Problem to work on >> Pictures are not part of the copy; reproduce the remaining data exactly.

[Material for this exercise]

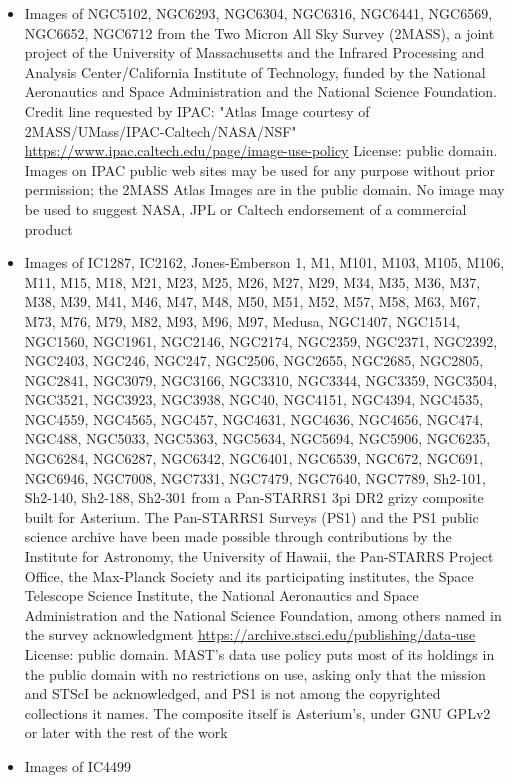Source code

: \begin{itemize}
\item Images of NGC5102, NGC6293, NGC6304, NGC6316, NGC6441, NGC6569, NGC6652,
	 NGC6712
	 from the Two Micron All Sky Survey (2MASS), a joint project of the University of Massachusetts and the Infrared Processing and Analysis Center/California Institute of Technology, funded by the National Aeronautics and Space Administration and the National Science Foundation. Credit line requested by IPAC: "Atlas Image courtesy of 2MASS/UMass/IPAC-Caltech/NASA/NSF"
	 \url{https://www.ipac.caltech.edu/page/image-use-policy}
	 License: public domain. Images on IPAC public web sites may be used for any purpose without prior permission; the 2MASS Atlas Images are in the public domain. No image may be used to suggest NASA, JPL or Caltech endorsement of a commercial product
\item Images of IC1287, IC2162, Jones-Emberson 1, M1, M101, M103, M105, M106, M11, M15,
	 M18, M21, M23, M25, M26, M27, M29, M34, M35, M36, M37, M38, M39,
	 M41, M46, M47, M48, M50, M51, M52, M57, M58, M63, M67, M73, M76,
	 M79, M82, M93, M96, M97, Medusa, NGC1407, NGC1514, NGC1560,
	 NGC1961, NGC2146, NGC2174, NGC2359, NGC2371, NGC2392, NGC2403,
	 NGC246, NGC247, NGC2506, NGC2655, NGC2685, NGC2805, NGC2841,
	 NGC3079, NGC3166, NGC3310, NGC3344, NGC3359, NGC3504, NGC3521,
	 NGC3923, NGC3938, NGC40, NGC4151, NGC4394, NGC4535, NGC4559,
	 NGC4565, NGC457, NGC4631, NGC4636, NGC4656, NGC474, NGC488,
	 NGC5033, NGC5363, NGC5634, NGC5694, NGC5906, NGC6235, NGC6284,
	 NGC6287, NGC6342, NGC6401, NGC6539, NGC672, NGC691, NGC6946,
	 NGC7008, NGC7331, NGC7479, NGC7640, NGC7789, Sh2-101, Sh2-140,
	 Sh2-188, Sh2-301
	 from a Pan-STARRS1 3pi DR2 grizy composite built for Asterium. The Pan-STARRS1 Surveys (PS1) and the PS1 public science archive have been made possible through contributions by the Institute for Astronomy, the University of Hawaii, the Pan-STARRS Project Office, the Max-Planck Society and its participating institutes, the Space Telescope Science Institute, the National Aeronautics and Space Administration and the National Science Foundation, among others named in the survey acknowledgment
	 \url{https://archive.stsci.edu/publishing/data-use}
	 License: public domain. MAST's data use policy puts most of its holdings in the public domain with no restrictions on use, asking only that the mission and STScI be acknowledged, and PS1 is not among the copyrighted collections it names. The composite itself is Asterium's, under GNU GPLv2 or later with the rest of the work
\item Images of IC4499

\end{itemize}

[/Material for this exercise]

Answer space >>
Source code

: \begin{itemize}
\item Images of NGC5102, NGC6293, NGC6304, NGC6316, NGC6441, NGC6569, NGC6652,
	 NGC6712
	 from the Two Micron All Sky Survey (2MASS), a joint project of the University of Massachusetts and the Infrared Processing and Analysis Center/California Institute of Technology, funded by the National Aeronautics and Space Administration and the National Science Foundation. Credit line requested by IPAC: "Atlas Image courtesy of 2MASS/UMass/IPAC-Caltech/NASA/NSF"
	 \url{https://www.ipac.caltech.edu/page/image-use-policy}
	 License: public domain. Images on IPAC public web sites may be used for any purpose without prior permission; the 2MASS Atlas Images are in the public domain. No image may be used to suggest NASA, JPL or Caltech endorsement of a commercial product
\item Images of IC1287, IC2162, Jones-Emberson 1, M1, M101, M103, M105, M106, M11, M15,
	 M18, M21, M23, M25, M26, M27, M29, M34, M35, M36, M37, M38, M39,
	 M41, M46, M47, M48, M50, M51, M52, M57, M58, M63, M67, M73, M76,
	 M79, M82, M93, M96, M97, Medusa, NGC1407, NGC1514, NGC1560,
	 NGC1961, NGC2146, NGC2174, NGC2359, NGC2371, NGC2392, NGC2403,
	 NGC246, NGC247, NGC2506, NGC2655, NGC2685, NGC2805, NGC2841,
	 NGC3079, NGC3166, NGC3310, NGC3344, NGC3359, NGC3504, NGC3521,
	 NGC3923, NGC3938, NGC40, NGC4151, NGC4394, NGC4535, NGC4559,
	 NGC4565, NGC457, NGC4631, NGC4636, NGC4656, NGC474, NGC488,
	 NGC5033, NGC5363, NGC5634, NGC5694, NGC5906, NGC6235, NGC6284,
	 NGC6287, NGC6342, NGC6401, NGC6539, NGC672, NGC691, NGC6946,
	 NGC7008, NGC7331, NGC7479, NGC7640, NGC7789, Sh2-101, Sh2-140,
	 Sh2-188, Sh2-301
	 from a Pan-STARRS1 3pi DR2 grizy composite built for Asterium. The Pan-STARRS1 Surveys (PS1) and the PS1 public science archive have been made possible through contributions by the Institute for Astronomy, the University of Hawaii, the Pan-STARRS Project Office, the Max-Planck Society and its participating institutes, the Space Telescope Science Institute, the National Aeronautics and Space Administration and the National Science Foundation, among others named in the survey acknowledgment
	 \url{https://archive.stsci.edu/publishing/data-use}
	 License: public domain. MAST's data use policy puts most of its holdings in the public domain with no restrictions on use, asking only that the mission and STScI be acknowledged, and PS1 is not among the copyrighted collections it names. The composite itself is Asterium's, under GNU GPLv2 or later with the rest of the work
\item Images of IC4499

\end{itemize}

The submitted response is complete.